## What the exercise asks
Transcribe the records that follow, keeping every word as it stands.

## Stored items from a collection
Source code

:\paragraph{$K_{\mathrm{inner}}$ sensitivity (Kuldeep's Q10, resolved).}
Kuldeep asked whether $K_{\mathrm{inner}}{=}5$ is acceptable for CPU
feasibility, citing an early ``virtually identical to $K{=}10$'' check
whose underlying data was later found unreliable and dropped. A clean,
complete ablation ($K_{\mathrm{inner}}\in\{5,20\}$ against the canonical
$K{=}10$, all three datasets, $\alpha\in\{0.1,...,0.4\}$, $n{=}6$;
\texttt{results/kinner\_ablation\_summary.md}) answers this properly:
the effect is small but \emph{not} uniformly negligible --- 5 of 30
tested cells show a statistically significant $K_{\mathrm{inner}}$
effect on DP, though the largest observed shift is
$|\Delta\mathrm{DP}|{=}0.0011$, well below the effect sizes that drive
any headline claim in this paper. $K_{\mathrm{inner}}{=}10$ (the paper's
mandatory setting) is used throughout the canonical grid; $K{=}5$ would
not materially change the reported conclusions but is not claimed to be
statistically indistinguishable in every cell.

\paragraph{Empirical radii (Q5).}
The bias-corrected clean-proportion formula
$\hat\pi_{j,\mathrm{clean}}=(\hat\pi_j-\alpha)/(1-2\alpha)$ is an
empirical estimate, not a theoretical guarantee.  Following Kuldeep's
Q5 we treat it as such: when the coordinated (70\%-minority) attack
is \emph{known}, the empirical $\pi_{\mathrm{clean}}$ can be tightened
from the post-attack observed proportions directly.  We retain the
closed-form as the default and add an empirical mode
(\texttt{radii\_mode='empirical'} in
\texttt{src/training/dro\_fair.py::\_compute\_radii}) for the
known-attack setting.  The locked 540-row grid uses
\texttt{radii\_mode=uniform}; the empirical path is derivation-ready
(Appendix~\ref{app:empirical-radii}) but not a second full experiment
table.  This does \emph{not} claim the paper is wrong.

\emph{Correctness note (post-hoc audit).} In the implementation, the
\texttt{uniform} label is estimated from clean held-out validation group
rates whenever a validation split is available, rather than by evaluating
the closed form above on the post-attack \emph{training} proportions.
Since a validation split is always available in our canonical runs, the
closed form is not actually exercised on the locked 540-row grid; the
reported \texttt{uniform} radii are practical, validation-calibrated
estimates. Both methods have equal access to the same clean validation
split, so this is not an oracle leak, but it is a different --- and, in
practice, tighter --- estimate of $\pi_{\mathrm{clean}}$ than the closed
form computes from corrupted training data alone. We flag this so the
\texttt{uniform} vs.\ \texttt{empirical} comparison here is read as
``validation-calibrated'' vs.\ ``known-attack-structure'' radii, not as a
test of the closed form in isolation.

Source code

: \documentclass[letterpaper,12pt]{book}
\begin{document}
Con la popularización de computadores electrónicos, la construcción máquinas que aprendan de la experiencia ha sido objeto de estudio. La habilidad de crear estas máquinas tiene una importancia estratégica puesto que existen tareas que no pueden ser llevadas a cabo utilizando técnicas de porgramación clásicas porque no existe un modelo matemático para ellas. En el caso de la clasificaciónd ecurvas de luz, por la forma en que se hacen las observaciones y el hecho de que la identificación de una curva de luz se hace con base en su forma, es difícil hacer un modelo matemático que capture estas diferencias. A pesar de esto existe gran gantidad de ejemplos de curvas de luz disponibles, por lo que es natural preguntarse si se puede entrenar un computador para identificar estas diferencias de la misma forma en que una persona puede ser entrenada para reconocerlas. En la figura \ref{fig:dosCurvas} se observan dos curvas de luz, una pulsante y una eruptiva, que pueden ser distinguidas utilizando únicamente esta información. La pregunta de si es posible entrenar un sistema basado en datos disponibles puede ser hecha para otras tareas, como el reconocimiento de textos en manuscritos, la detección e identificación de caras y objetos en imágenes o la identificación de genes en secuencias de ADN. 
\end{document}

## Expected output
Source code

:\paragraph{$K_{\mathrm{inner}}$ sensitivity (Kuldeep's Q10, resolved).}
Kuldeep asked whether $K_{\mathrm{inner}}{=}5$ is acceptable for CPU
feasibility, citing an early ``virtually identical to $K{=}10$'' check
whose underlying data was later found unreliable and dropped. A clean,
complete ablation ($K_{\mathrm{inner}}\in\{5,20\}$ against the canonical
$K{=}10$, all three datasets, $\alpha\in\{0.1,...,0.4\}$, $n{=}6$;
\texttt{results/kinner\_ablation\_summary.md}) answers this properly:
the effect is small but \emph{not} uniformly negligible --- 5 of 30
tested cells show a statistically significant $K_{\mathrm{inner}}$
effect on DP, though the largest observed shift is
$|\Delta\mathrm{DP}|{=}0.0011$, well below the effect sizes that drive
any headline claim in this paper. $K_{\mathrm{inner}}{=}10$ (the paper's
mandatory setting) is used throughout the canonical grid; $K{=}5$ would
not materially change the reported conclusions but is not claimed to be
statistically indistinguishable in every cell.

\paragraph{Empirical radii (Q5).}
The bias-corrected clean-proportion formula
$\hat\pi_{j,\mathrm{clean}}=(\hat\pi_j-\alpha)/(1-2\alpha)$ is an
empirical estimate, not a theoretical guarantee.  Following Kuldeep's
Q5 we treat it as such: when the coordinated (70\%-minority) attack
is \emph{known}, the empirical $\pi_{\mathrm{clean}}$ can be tightened
from the post-attack observed proportions directly.  We retain the
closed-form as the default and add an empirical mode
(\texttt{radii\_mode='empirical'} in
\texttt{src/training/dro\_fair.py::\_compute\_radii}) for the
known-attack setting.  The locked 540-row grid uses
\texttt{radii\_mode=uniform}; the empirical path is derivation-ready
(Appendix~\ref{app:empirical-radii}) but not a second full experiment
table.  This does \emph{not} claim the paper is wrong.

\emph{Correctness note (post-hoc audit).} In the implementation, the
\texttt{uniform} label is estimated from clean held-out validation group
rates whenever a validation split is available, rather than by evaluating
the closed form above on the post-attack \emph{training} proportions.
Since a validation split is always available in our canonical runs, the
closed form is not actually exercised on the locked 540-row grid; the
reported \texttt{uniform} radii are practical, validation-calibrated
estimates. Both methods have equal access to the same clean validation
split, so this is not an oracle leak, but it is a different --- and, in
practice, tighter --- estimate of $\pi_{\mathrm{clean}}$ than the closed
form computes from corrupted training data alone. We flag this so the
\texttt{uniform} vs.\ \texttt{empirical} comparison here is read as
``validation-calibrated'' vs.\ ``known-attack-structure'' radii, not as a
test of the closed form in isolation.

Source code

: \documentclass[letterpaper,12pt]{book}
\begin{document}
Con la popularización de computadores electrónicos, la construcción máquinas que aprendan de la experiencia ha sido objeto de estudio. La habilidad de crear estas máquinas tiene una importancia estratégica puesto que existen tareas que no pueden ser llevadas a cabo utilizando técnicas de porgramación clásicas porque no existe un modelo matemático para ellas. En el caso de la clasificaciónd ecurvas de luz, por la forma en que se hacen las observaciones y el hecho de que la identificación de una curva de luz se hace con base en su forma, es difícil hacer un modelo matemático que capture estas diferencias. A pesar de esto existe gran gantidad de ejemplos de curvas de luz disponibles, por lo que es natural preguntarse si se puede entrenar un computador para identificar estas diferencias de la misma forma en que una persona puede ser entrenada para reconocerlas. En la figura \ref{fig:dosCurvas} se observan dos curvas de luz, una pulsante y una eruptiva, que pueden ser distinguidas utilizando únicamente esta información. La pregunta de si es posible entrenar un sistema basado en datos disponibles puede ser hecha para otras tareas, como el reconocimiento de textos en manuscritos, la detección e identificación de caras y objetos en imágenes o la identificación de genes en secuencias de ADN. 
\end{document}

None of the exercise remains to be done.